***** EXERCISE DATA *****
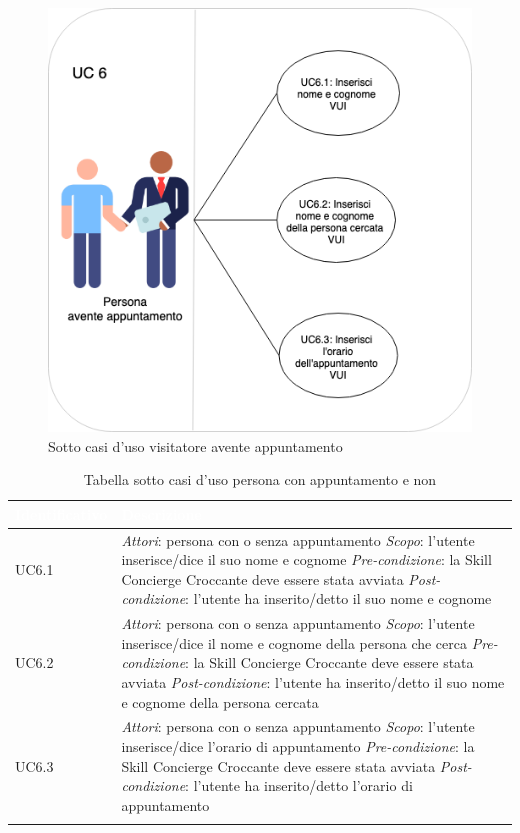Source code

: \begin{figure}[H] 
    \centering 
    \includegraphics[width=0.7\columnwidth]{immagini/casi_duso2.png}
    \caption{\label{fig:sotto_casi_duso_visitatori1}Sotto casi d'uso visitatore avente appuntamento}
\end{figure}
\begin{center}
	\centering
	\renewcommand{\arraystretch}{1.5}
	\begin{longtable}{  p{2.5cm} p{9.6cm} }
		\rowcolor{tableHead}
		\textbf{\textcolor{white}{Identificativo}} & \textbf{\textcolor{white}{Descrizione}} \\
		\endhead  
		
		UC6.1 &  \textit{Attori}: persona con o senza appuntamento \newline \textit{Scopo}: l'utente inserisce/dice il suo nome e cognome \newline \textit{Pre-condizione}: la Skill Concierge Croccante deve essere stata avviata \newline \textit{Post-condizione}: l'utente ha inserito/detto il suo nome e cognome \\
		
		UC6.2 &  \textit{Attori}: persona con o senza appuntamento \newline \textit{Scopo}: l'utente inserisce/dice il nome e cognome della persona che cerca \newline \textit{Pre-condizione}: la Skill Concierge Croccante deve essere stata avviata \newline \textit{Post-condizione}: l'utente ha inserito/detto il suo nome e cognome della persona cercata \\
		
		UC6.3 &  \textit{Attori}: persona con o senza appuntamento \newline \textit{Scopo}: l'utente inserisce/dice l'orario di appuntamento \newline \textit{Pre-condizione}: la Skill Concierge Croccante deve essere stata avviata \newline \textit{Post-condizione}: l'utente ha inserito/detto l'orario di appuntamento \\
		
		\rowcolor{white}
		\caption{Tabella sotto casi d'uso persona con appuntamento e non}
	\end{longtable}
\end{center}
*****
→ INSTRUCTIONS TO FOLLOW
Retype each line above exactly and leave out any picture.

→ OUTPUT OF THE TASK
Source code

: \begin{figure}[H] 
    \centering 
    \includegraphics[width=0.7\columnwidth]{immagini/casi_duso2.png}
    \caption{\label{fig:sotto_casi_duso_visitatori1}Sotto casi d'uso visitatore avente appuntamento}
\end{figure}
\begin{center}
	\centering
	\renewcommand{\arraystretch}{1.5}
	\begin{longtable}{  p{2.5cm} p{9.6cm} }
		\rowcolor{tableHead}
		\textbf{\textcolor{white}{Identificativo}} & \textbf{\textcolor{white}{Descrizione}} \\
		\endhead  
		
		UC6.1 &  \textit{Attori}: persona con o senza appuntamento \newline \textit{Scopo}: l'utente inserisce/dice il suo nome e cognome \newline \textit{Pre-condizione}: la Skill Concierge Croccante deve essere stata avviata \newline \textit{Post-condizione}: l'utente ha inserito/detto il suo nome e cognome \\
		
		UC6.2 &  \textit{Attori}: persona con o senza appuntamento \newline \textit{Scopo}: l'utente inserisce/dice il nome e cognome della persona che cerca \newline \textit{Pre-condizione}: la Skill Concierge Croccante deve essere stata avviata \newline \textit{Post-condizione}: l'utente ha inserito/detto il suo nome e cognome della persona cercata \\
		
		UC6.3 &  \textit{Attori}: persona con o senza appuntamento \newline \textit{Scopo}: l'utente inserisce/dice l'orario di appuntamento \newline \textit{Pre-condizione}: la Skill Concierge Croccante deve essere stata avviata \newline \textit{Post-condizione}: l'utente ha inserito/detto l'orario di appuntamento \\
		
		\rowcolor{white}
		\caption{Tabella sotto casi d'uso persona con appuntamento e non}
	\end{longtable}
\end{center}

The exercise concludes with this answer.